Exercise - Only the lines holding "Policies" are wanted here; copy each from the listing.

Records to process -
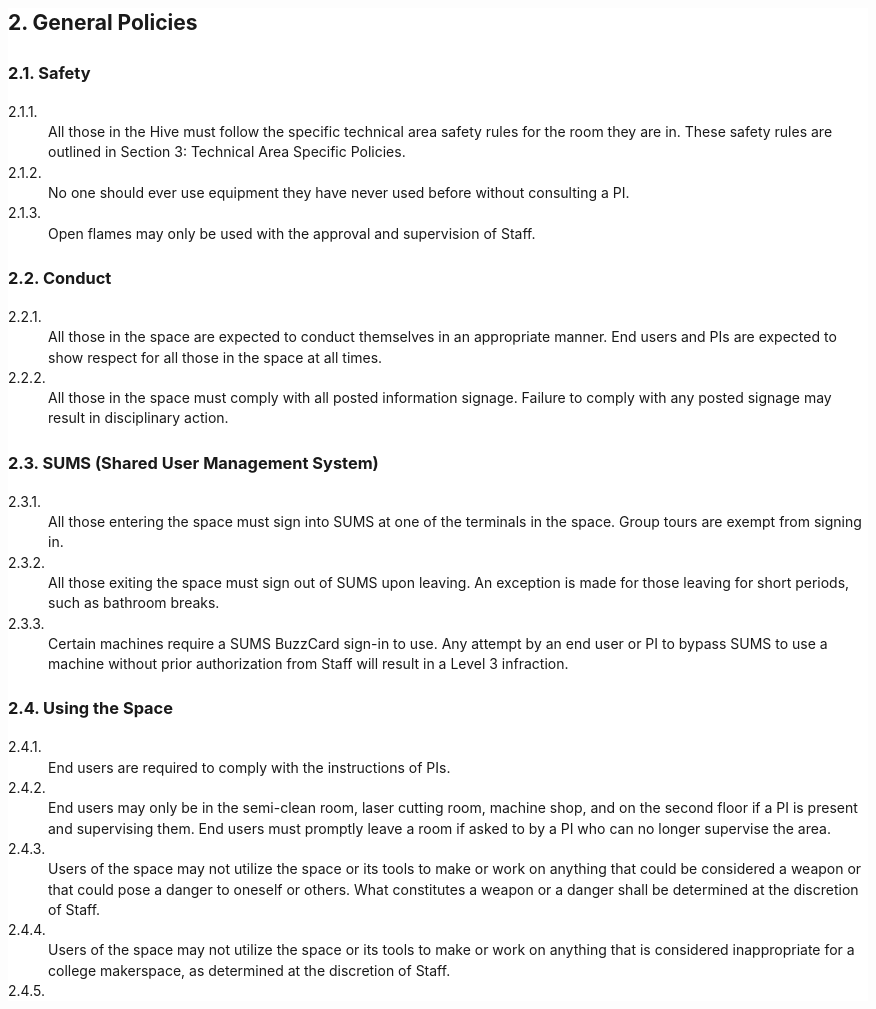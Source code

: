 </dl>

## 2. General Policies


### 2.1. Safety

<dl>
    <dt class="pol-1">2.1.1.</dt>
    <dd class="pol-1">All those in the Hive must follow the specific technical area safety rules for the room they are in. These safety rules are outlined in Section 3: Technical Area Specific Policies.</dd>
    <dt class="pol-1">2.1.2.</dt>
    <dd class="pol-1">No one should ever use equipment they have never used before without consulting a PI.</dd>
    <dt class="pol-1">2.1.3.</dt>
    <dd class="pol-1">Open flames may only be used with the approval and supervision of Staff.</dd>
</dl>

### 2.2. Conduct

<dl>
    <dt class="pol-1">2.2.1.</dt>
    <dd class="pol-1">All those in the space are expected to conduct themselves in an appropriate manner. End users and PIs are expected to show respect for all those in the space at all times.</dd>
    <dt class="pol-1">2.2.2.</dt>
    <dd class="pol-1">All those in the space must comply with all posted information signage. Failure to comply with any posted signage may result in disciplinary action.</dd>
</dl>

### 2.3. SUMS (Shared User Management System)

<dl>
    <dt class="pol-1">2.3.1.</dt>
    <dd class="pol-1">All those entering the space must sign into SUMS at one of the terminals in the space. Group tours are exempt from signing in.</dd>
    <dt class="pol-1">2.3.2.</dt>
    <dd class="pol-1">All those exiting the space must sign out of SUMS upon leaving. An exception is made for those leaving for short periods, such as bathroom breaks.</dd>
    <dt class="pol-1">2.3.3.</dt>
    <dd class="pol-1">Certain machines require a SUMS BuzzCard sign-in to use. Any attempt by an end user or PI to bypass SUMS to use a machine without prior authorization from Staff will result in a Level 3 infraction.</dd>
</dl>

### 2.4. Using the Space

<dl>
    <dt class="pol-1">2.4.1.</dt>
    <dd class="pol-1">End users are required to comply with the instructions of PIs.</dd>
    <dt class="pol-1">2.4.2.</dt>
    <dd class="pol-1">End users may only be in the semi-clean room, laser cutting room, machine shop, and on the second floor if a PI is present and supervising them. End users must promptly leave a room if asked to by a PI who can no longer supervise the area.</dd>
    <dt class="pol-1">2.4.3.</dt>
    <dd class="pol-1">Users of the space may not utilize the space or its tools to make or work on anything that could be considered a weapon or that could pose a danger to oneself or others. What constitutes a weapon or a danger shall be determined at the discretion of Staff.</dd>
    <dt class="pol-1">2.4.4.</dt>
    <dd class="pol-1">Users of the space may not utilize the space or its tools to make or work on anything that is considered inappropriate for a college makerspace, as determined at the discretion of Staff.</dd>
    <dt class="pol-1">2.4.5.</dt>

Answer to this task -
## 2. General Policies
    <dd class="pol-1">All those in the Hive must follow the specific technical area safety rules for the room they are in. These safety rules are outlined in Section 3: Technical Area Specific Policies.</dd>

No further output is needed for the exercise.